How Much Do You Know About Blog Systems: Unveiling the Unknown Knowledge (Part 4)

How Much Do You Know About Blog Systems: Unveiling the Unknown Knowledge (Part 4)

Big Shot Talks About Blogging

Last updated 3/8/2022 11:18 PM
汪宇杰博客
13 min read
Category
Sharing
Tags
Sharing

The previous article “Blog System Know-How: Unveiling Those Lesser-Known Secrets (Part 3)” introduced blog protocols or standards.

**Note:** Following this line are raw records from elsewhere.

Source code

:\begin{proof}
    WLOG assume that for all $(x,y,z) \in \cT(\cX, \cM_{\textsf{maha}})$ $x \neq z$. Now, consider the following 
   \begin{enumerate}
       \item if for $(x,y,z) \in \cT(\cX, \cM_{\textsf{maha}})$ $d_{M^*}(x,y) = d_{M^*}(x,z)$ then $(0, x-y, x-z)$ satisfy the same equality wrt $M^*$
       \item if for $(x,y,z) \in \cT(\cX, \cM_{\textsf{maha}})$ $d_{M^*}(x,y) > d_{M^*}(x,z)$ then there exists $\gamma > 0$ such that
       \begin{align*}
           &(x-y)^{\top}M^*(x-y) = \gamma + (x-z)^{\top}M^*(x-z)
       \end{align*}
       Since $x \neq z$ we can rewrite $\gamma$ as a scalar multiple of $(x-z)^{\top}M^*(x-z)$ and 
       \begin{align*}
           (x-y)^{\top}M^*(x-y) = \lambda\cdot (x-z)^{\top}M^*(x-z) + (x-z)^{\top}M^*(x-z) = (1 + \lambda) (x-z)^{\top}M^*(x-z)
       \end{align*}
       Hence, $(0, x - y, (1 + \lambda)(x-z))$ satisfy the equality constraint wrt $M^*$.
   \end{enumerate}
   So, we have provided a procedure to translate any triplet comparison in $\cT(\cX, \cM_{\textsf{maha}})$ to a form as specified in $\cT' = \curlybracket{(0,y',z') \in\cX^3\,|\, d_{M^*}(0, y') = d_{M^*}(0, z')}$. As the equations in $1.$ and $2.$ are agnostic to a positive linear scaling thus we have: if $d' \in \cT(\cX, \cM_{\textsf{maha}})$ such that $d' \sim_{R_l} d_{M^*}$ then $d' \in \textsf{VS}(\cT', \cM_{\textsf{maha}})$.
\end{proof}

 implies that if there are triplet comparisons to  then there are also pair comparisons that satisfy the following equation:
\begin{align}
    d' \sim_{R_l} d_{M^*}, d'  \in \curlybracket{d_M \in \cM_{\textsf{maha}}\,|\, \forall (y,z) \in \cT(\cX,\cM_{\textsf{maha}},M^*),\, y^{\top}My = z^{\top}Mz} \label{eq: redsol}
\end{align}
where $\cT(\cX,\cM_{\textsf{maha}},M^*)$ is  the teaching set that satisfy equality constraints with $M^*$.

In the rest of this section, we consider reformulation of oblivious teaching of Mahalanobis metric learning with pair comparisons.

This final article introduces the knowledge points in designing a blog system.

Table of Contents

Due to the length of the article, it will be pushed in 4 parts, the table of contents is as follows:

  1. The Past and Present of “Blog”
  2. My Blog Story
  3. Who Is the Audience of a Blog?
  4. Key Points in Basic Blog Function Design
    • 4.1 Post
    • 4.2 Comment
    • 4.3 Category
    • 4.4 Tag
    • 4.5 Archive
    • 4.6 Page
    • 4.7 Subscription
    • 4.8 Version Control
    • 4.9 Themes and Personalization
    • 4.10 Users and Permissions
    • 4.11 Plugins
    • 4.12 Image and Attachment Handling
    • 4.13 Dirty Word Filtering and Comment Moderation
    • 4.14 Static Generation
    • 4.15 Notification System
  5. Blog Protocols or Standards
    • 5.1 RSS
    • 5.2 ATOM
    • 5.3 OPML
    • 5.4 APML
    • 5.5 FOAF
    • 5.6 BlogML
    • 5.7 Open Search
    • 5.8 Pingback
    • 5.9 Trackback
    • 5.10 MetaWeblog
    • 5.11 RSD
    • 5.12 Reader View
  6. Knowledge Points in Designing a Blog System
    • 6.1 Should Time Zones Use UTC Exclusively?
    • 6.2 HTML or Markdown
    • 6.3 MVC or SPA
    • 6.4 Security
  7. Conclusion

6.1 | Should Time Zones Use UTC Exclusively?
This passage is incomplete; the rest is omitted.